→ Working data
--*--
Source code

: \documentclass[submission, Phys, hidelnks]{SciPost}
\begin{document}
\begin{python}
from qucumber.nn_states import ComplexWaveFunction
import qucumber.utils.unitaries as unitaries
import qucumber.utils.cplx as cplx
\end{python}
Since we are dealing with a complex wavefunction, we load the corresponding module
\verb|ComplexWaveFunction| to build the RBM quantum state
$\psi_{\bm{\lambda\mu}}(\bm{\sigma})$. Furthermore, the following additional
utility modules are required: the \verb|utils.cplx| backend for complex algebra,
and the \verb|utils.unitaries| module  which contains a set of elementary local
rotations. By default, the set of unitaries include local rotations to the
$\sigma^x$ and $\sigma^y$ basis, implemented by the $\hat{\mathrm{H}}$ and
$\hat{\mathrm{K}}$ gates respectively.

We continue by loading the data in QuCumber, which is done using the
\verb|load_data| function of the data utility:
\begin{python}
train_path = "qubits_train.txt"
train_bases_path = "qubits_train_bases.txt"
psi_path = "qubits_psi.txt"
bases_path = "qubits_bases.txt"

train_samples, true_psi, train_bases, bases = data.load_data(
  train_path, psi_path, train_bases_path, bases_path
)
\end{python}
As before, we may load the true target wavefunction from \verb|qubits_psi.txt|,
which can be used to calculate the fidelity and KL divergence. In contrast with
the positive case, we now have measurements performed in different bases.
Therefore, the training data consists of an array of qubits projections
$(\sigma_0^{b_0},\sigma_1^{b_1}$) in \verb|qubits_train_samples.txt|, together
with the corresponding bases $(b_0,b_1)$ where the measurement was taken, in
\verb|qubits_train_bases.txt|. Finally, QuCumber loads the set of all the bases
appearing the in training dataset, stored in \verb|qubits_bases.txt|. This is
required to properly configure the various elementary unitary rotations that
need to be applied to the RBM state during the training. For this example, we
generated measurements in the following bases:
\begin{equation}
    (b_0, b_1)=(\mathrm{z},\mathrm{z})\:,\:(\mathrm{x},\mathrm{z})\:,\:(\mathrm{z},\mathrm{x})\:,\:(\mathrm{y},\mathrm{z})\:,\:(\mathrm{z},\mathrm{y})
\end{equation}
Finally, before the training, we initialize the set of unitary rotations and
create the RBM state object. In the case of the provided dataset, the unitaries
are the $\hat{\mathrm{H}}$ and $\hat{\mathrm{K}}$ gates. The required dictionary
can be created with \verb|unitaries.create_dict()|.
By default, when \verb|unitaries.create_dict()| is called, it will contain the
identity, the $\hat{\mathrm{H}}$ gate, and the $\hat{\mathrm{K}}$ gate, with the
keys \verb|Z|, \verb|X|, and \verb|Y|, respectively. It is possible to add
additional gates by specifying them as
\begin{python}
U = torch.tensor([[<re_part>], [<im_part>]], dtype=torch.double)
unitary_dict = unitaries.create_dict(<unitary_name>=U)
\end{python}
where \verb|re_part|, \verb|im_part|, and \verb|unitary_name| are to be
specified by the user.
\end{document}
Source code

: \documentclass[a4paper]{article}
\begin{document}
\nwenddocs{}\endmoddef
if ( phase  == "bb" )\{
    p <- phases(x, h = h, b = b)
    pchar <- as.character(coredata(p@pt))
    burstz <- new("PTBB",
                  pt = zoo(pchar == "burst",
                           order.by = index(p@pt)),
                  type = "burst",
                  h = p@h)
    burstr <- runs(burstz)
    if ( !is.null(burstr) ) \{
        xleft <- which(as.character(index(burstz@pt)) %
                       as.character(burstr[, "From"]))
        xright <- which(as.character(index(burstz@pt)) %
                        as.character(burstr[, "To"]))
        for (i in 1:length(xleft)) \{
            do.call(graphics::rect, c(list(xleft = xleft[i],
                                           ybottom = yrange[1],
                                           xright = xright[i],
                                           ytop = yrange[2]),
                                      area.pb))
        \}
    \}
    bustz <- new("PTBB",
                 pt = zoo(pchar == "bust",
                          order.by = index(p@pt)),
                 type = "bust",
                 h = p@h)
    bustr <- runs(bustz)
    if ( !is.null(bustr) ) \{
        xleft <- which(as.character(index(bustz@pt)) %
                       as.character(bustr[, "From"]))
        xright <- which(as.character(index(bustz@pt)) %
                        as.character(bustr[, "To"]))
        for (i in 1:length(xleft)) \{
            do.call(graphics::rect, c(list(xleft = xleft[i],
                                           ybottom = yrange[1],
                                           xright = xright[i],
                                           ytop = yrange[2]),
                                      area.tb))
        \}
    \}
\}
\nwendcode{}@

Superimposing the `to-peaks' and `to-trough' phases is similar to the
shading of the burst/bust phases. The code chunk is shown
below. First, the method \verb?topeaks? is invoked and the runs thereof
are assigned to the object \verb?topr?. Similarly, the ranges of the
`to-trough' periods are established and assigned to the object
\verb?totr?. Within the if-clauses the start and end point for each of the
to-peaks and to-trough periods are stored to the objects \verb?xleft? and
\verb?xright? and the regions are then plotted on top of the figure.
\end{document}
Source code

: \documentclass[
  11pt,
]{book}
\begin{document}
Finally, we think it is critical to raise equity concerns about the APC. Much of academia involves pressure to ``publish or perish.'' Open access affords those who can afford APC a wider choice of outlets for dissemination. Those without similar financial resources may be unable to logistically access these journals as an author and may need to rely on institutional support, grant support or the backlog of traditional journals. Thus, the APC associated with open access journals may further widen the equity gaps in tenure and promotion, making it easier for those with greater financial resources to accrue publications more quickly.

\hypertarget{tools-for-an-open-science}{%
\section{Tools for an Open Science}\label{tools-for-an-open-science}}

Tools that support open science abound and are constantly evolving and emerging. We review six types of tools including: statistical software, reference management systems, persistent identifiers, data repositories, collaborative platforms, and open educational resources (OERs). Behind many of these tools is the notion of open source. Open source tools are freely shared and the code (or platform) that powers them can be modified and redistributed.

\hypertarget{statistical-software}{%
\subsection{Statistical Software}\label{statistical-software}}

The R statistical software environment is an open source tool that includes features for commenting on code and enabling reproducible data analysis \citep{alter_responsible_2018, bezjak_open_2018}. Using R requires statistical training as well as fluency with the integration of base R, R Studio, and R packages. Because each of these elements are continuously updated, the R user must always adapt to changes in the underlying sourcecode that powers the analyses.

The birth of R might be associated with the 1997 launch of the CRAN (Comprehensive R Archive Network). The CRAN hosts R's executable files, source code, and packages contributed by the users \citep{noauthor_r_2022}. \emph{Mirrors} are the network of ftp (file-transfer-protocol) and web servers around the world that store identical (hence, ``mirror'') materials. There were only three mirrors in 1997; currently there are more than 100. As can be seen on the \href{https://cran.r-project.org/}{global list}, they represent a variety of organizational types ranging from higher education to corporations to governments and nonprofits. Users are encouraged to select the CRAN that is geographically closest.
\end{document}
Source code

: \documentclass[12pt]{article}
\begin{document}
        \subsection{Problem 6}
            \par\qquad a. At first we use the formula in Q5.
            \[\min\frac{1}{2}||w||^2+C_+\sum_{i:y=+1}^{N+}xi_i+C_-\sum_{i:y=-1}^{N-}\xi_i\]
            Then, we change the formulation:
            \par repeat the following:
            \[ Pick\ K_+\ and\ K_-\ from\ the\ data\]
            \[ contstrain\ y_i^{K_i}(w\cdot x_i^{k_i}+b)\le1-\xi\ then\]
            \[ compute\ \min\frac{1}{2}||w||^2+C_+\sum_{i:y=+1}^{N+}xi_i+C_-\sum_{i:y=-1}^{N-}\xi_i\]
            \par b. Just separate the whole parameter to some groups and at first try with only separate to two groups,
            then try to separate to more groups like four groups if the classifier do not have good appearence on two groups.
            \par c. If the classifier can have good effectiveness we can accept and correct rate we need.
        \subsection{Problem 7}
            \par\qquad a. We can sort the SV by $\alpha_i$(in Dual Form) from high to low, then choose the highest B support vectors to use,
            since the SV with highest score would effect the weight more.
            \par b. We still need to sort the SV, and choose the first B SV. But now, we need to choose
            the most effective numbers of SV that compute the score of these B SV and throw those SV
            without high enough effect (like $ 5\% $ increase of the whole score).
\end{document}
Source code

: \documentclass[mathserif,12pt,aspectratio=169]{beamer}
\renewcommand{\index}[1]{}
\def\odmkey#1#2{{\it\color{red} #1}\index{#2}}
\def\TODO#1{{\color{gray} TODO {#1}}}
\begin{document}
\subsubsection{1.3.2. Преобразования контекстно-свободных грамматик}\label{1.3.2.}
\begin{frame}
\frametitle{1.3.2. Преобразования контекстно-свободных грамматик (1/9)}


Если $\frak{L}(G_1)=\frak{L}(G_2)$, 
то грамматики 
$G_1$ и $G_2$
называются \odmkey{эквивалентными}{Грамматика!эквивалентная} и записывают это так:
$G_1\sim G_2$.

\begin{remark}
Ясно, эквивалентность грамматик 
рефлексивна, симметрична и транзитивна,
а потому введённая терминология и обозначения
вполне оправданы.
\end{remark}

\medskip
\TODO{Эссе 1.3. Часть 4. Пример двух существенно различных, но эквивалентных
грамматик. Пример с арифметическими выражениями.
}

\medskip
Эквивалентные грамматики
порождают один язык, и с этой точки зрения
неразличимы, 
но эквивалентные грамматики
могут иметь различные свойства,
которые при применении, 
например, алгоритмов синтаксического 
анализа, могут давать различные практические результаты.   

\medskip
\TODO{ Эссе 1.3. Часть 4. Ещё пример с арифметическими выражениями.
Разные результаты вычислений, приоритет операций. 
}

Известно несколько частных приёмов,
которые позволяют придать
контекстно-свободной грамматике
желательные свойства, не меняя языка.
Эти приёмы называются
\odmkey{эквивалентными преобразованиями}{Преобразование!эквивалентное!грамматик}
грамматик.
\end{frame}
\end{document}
--*--
Going through the entries above, report how many lines contain the word "могут", with no other text.

→ Finished exercise
2